──────── DATA UNDER STUDY ────────

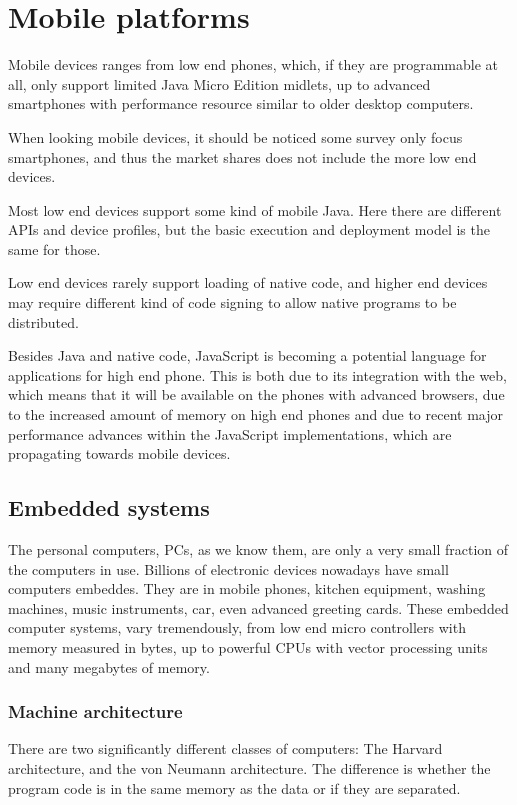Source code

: \documentclass[11pt]{report}
\begin{document}
\section{Mobile platforms}

Mobile devices ranges from low end phones, which, if they are programmable at all, only support limited Java Micro Edition midlets, up to advanced smartphones with performance resource similar to older desktop computers.

When looking mobile devices, it should be noticed some survey \cite{smartphonesurvey} only focus smartphones, and thus the market shares does not include the more low end devices.

Most low end devices support some kind of mobile Java.
Here there are different APIs and device profiles, but the basic execution and deployment model is the same for those.

Low end devices rarely support loading of native code, and higher end devices may require different kind of code signing to allow native programs to be distributed.

Besides Java and native code, JavaScript is becoming a potential language for applications for high end phone. 
This is both due to its integration with the web, which means that it will be available on the phones with advanced browsers, due to the increased amount of memory on high end phones
and due to recent major performance advances within the JavaScript implementations, which are propagating towards mobile devices.

\subsection{Embedded systems}
The personal computers, PCs, as we know them, are only a very small fraction of the computers in use.
Billions of electronic devices nowadays have small computers embeddes. They are in mobile phones, kitchen equipment, washing machines, music instruments, car, even advanced greeting cards. 
These embedded computer systems, vary tremendously, from low end micro controllers with memory measured in bytes, up to powerful CPUs with vector processing units and many megabytes of memory.

\subsubsection{Machine architecture}
There are two significantly different classes of computers: The Harvard architecture, and the von Neumann architecture. The difference is whether the program code is in the same memory as the data or if they are separated.
\end{document}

────────

**INSTRUCTIONS TO FOLLOW**.
Show all lines above holding the word "performance".

**SOLUTION TO THE EXERCISE**.
Mobile devices ranges from low end phones, which, if they are programmable at all, only support limited Java Micro Edition midlets, up to advanced smartphones with performance resource similar to older desktop computers.
and due to recent major performance advances within the JavaScript implementations, which are propagating towards mobile devices.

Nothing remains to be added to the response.